The ISO Subcommittee on Identification and Description, which NISO manages as the secretariat, published a new standard in May, the ISCC.

Each May, the ISO Technical Committee on Information and Documentation (ISO TC 46) gathers experts from around the world for a plenary meeting. This year, the meeting was held in Berlin at the kind invitation of the German national standard body, DIN. The weeklong meeting in Berlin covered a wide range of issues, from country codes to paper permanence to distributed ledger technology for trusted records management. There are many international projects currently underway that have a relationship with and impact on standards work in the US library and information community, such as transliteration, thesauri development, and EPUB file preservation. We will be providing a summary of the meeting outcomes during our next monthly open teleconference on Monday, June 17.

While NISO represents US interests to all of the subcommittees of ISO TC 46, the group we are most connected to is the Subcommittee on Identification and Description (ISO TC 46/SC 9). This is because NISO serves as the secretariat for the group; I serve as chair of the subcommittee; and Keondra Bailey, NISO’s assistant standards program manager, serves as committee manager. In these roles, we provide support for the various working groups and projects underway in the subcommittee. This includes managing the process of launching projects, balloting, comment oversight, procedural compliance, and interfacing with the ISO Central Secretariat on various issues. 

Last month, TC 46/SC 9 was pleased to celebrate the publication of the newest ISO identifier system, ISO 24138, the International Standard Content Code (ISCC). The ISCC is an identification system for digital assets, including digital representations of text, images, audio, video, or other content across all media sectors. An ISCC is generated from the digital content and is algorithmically derived from the file being identified. There are several component strings within the ISCC, denoting its type, its metadata, and its content. The resulting string is therefore bound to the content and can support data integrity verification and other file specific use cases. Unlike most other ISO identifiers, this algorithmic process can be undertaken by anyone on any file, so it is not centrally managed, nor does the standard specify a system for managing authoritative metadata about the referent. Unrelated parties can independently derive the same ISCC from a file.
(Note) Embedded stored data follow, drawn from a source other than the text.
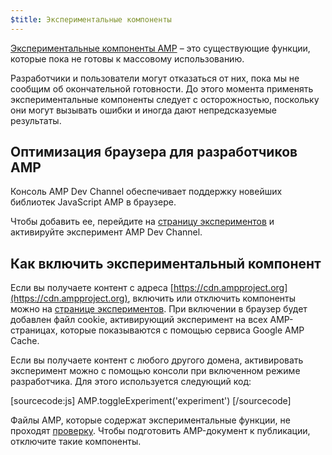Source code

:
 ```yaml
---
$title: Экспериментальные компоненты
---
```



[Экспериментальные компоненты AMP](https://github.com/ampproject/amphtml/tree/master/tools/experiments) – это существующие функции, которые пока не готовы к массовому использованию.

Разработчики и пользователи могут отказаться от них, пока мы не сообщим об окончательной готовности.
До этого момента применять экспериментальные компоненты следует с осторожностью, поскольку они могут вызывать ошибки и иногда дают непредсказуемые результаты.

## Оптимизация браузера для разработчиков AMP

Консоль AMP Dev Channel обеспечивает поддержку новейших библиотек JavaScript AMP в браузере.

Чтобы добавить ее, перейдите на [страницу экспериментов](https://cdn.ampproject.org/experiments.html) и активируйте эксперимент AMP Dev Channel.

## Как включить экспериментальный компонент

Если вы получаете контент с адреса [https://cdn.ampproject.org](https://cdn.ampproject.org), включить или отключить компоненты можно на [странице экспериментов](https://cdn.ampproject.org/experiments.html). При включении в браузер будет добавлен файл cookie, активирующий эксперимент на всех AMP-страницах, которые показываются с помощью сервиса Google AMP Cache.

Если вы получаете контент с любого другого домена, активировать эксперимент можно с помощью консоли при включенном режиме разработчика. Для этого используется следующий код:

[sourcecode:js]
AMP.toggleExperiment('experiment')
[/sourcecode]

Файлы AMP, которые содержат экспериментальные функции, не проходят [проверку](/docs/guides/validate.html).
Чтобы подготовить AMP-документ к публикации, отключите такие компоненты.
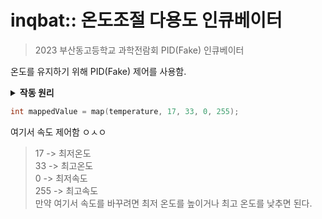 # inqbat:: 온도조절 다용도 인큐베이터
> 2023 부산동고등학교 과학전람회 PID(Fake) 인큐베이터  

온도를 유지하기 위해 PID(Fake) 제어를 사용함.

<details markdown="1">
<summary>
<b>작동 원리</b>
</summary>

- 온도가 높으면 냉각 팬을 빠르게 돌린다. 온도가 낮으면 냉각팬을 느리게 돌린다.
- 앱인벤터로 제작한 APP에서 PID 제어모드를 작동을 시키면 열풍기를 이용해 온도를 올린다.
- 온도가 일정 수준에 도착하면 자동으로 꺼진다.
- 온도가 일정 수준 떨어지면 자동으로 켜진다.

- **한마디로 바이메탈 형식과 PID 를 둘 다 사용하는 가짜 PID**

</details>  

```c++ 
int mappedValue = map(temperature, 17, 33, 0, 255);
```
여기서 속도 제어함 ㅇㅅㅇ
> 17  -> 최저온도  
> 33  -> 최고온도  
> 0   -> 최저속도  
> 255 -> 최고속도  
만약 여기서 속도를 바꾸려면 최저 온도를 높이거나 최고 온도를 낮추면 된다.
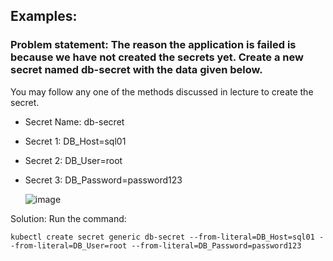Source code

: ## Examples:


### Problem statement: The reason the application is failed is because we have not created the secrets yet. Create a new secret named db-secret with the data given below.

You may follow any one of the methods discussed in lecture to create the secret.

* Secret Name: db-secret

* Secret 1: DB_Host=sql01

* Secret 2: DB_User=root

* Secret 3: DB_Password=password123

  ![image](https://github.com/user-attachments/assets/cd4f1887-8807-40ff-b203-7cde3cf05f73)

Solution: 
Run the command: 
```
kubectl create secret generic db-secret --from-literal=DB_Host=sql01 --from-literal=DB_User=root --from-literal=DB_Password=password123
```
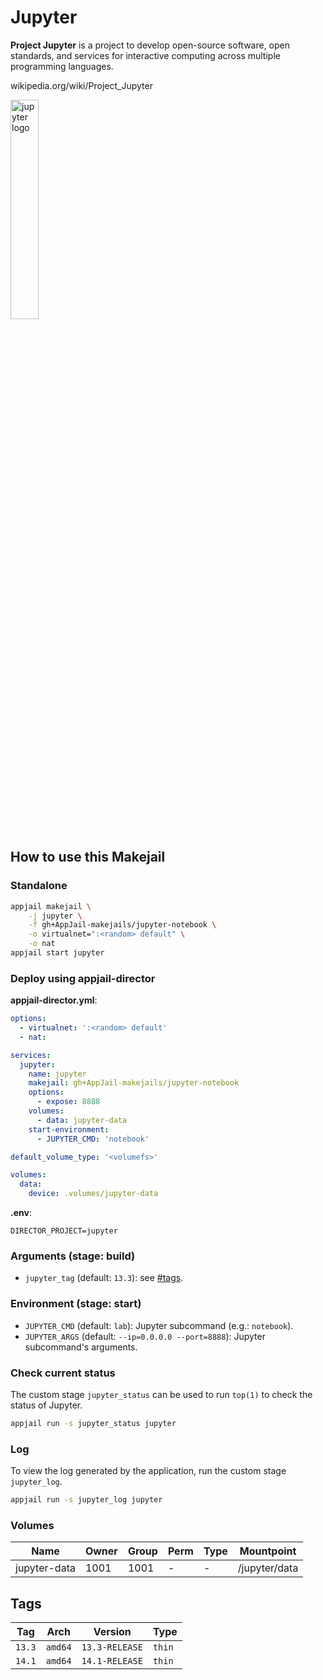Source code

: # Jupyter

**Project Jupyter** is a project to develop open-source software, open standards, and services for interactive computing across multiple programming languages.

wikipedia.org/wiki/Project_Jupyter

<img src="https://upload.wikimedia.org/wikipedia/commons/thumb/3/38/Jupyter_logo.svg/1200px-Jupyter_logo.svg.png" alt="jupyter logo" width="30%" height="auto">

## How to use this Makejail

### Standalone

```sh
appjail makejail \
    -j jupyter \
    -f gh+AppJail-makejails/jupyter-notebook \
    -o virtualnet=":<random> default" \
    -o nat
appjail start jupyter
```

### Deploy using appjail-director

**appjail-director.yml**:

```yaml
options:
  - virtualnet: ':<random> default'
  - nat:

services:
  jupyter:
    name: jupyter
    makejail: gh+AppJail-makejails/jupyter-notebook
    options:
      - expose: 8888
    volumes:
      - data: jupyter-data
    start-environment:
      - JUPYTER_CMD: 'notebook'

default_volume_type: '<volumefs>'

volumes:
  data:
    device: .volumes/jupyter-data
```

**.env**:

```
DIRECTOR_PROJECT=jupyter
```

### Arguments (stage: build)

* `jupyter_tag` (default: `13.3`): see [#tags](#tags).

### Environment (stage: start)

* `JUPYTER_CMD` (default: `lab`): Jupyter subcommand (e.g.: `notebook`).
* `JUPYTER_ARGS` (default: `--ip=0.0.0.0 --port=8888`): Jupyter subcommand's arguments.

### Check current status

The custom stage `jupyter_status` can be used to run `top(1)` to check the status of Jupyter.

```sh
appjail run -s jupyter_status jupyter
```

### Log

To view the log generated by the application, run the custom stage `jupyter_log`.

```sh
appjail run -s jupyter_log jupyter
```

### Volumes

| Name          | Owner | Group | Perm | Type | Mountpoint     |
| ------------- | ----- | ----- | ---- | ---- | -------------- |
| jupyter-data | 1001  | 1001  |  -   |  -   | /jupyter/data  |

## Tags

| Tag    | Arch    | Version        | Type   |
| ------ | ------- | -------------- | ------ |
| `13.3` | `amd64` | `13.3-RELEASE` | `thin` |
| `14.1` | `amd64` | `14.1-RELEASE` | `thin` |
As more content is distributed in digital form, a native identification structure that can uniquely and independently confirm the identity of a referent is a powerful tool. In 2022, the W3C published a Recommendation Describing Decentralized Identifier (DID) systems. ISCC is included as one of the 103 experimental DID method specifications that existed at the time of publication, as it was in development at the time. DID systems are designed to enable individuals and organizations to generate their own identifiers using systems they trust. These new identifiers enable entities to prove control over them by authenticating using cryptographic proofs such as digital signatures. 

Increasingly, with the development of generative AI image tools and image manipulation tools, being able to compare files and track their provenance is becoming vital to information exchange and ensuring trust in the digital information we consume. The rapidly growing Coalition for Content Provenance and Authenticity (C2PA) project seeks to embed provenance information in file metadata to help support understanding about file manipulation and provenance of content. This embedded metadata model attempts to connect a content object via cryptographic signatures back to the source of the object—say, a camera, a recording device, or a computer. The model can also capture changes made over time, so that an end user of content can double check its provenance and authenticity. 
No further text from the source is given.